## Records shown:

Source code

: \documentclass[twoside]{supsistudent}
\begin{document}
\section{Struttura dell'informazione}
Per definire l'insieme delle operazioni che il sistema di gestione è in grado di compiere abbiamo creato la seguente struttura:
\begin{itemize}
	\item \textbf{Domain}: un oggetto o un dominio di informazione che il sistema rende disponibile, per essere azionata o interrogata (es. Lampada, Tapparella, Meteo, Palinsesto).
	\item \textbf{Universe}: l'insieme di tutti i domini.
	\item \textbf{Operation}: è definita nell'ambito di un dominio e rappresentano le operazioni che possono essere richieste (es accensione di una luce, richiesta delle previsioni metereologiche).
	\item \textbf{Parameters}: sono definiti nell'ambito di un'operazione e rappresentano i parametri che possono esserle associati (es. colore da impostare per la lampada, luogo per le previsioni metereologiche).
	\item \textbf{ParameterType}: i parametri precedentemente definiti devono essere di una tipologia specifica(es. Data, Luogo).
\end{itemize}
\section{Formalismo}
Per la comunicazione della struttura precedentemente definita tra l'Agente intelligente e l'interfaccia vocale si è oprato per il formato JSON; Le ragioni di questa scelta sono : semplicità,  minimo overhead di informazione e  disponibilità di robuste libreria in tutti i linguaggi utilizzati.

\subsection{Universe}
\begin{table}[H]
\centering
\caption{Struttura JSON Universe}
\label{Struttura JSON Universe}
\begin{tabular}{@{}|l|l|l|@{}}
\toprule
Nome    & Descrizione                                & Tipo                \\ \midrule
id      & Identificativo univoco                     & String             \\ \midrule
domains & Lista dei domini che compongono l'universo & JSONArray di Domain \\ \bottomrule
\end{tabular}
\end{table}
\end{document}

## Assignment:
Copy, from the material, each line that holds the string "begin".

## Exercise output:
\begin{document}
\begin{itemize}
\begin{table}[H]
\begin{tabular}{@{}|l|l|l|@{}}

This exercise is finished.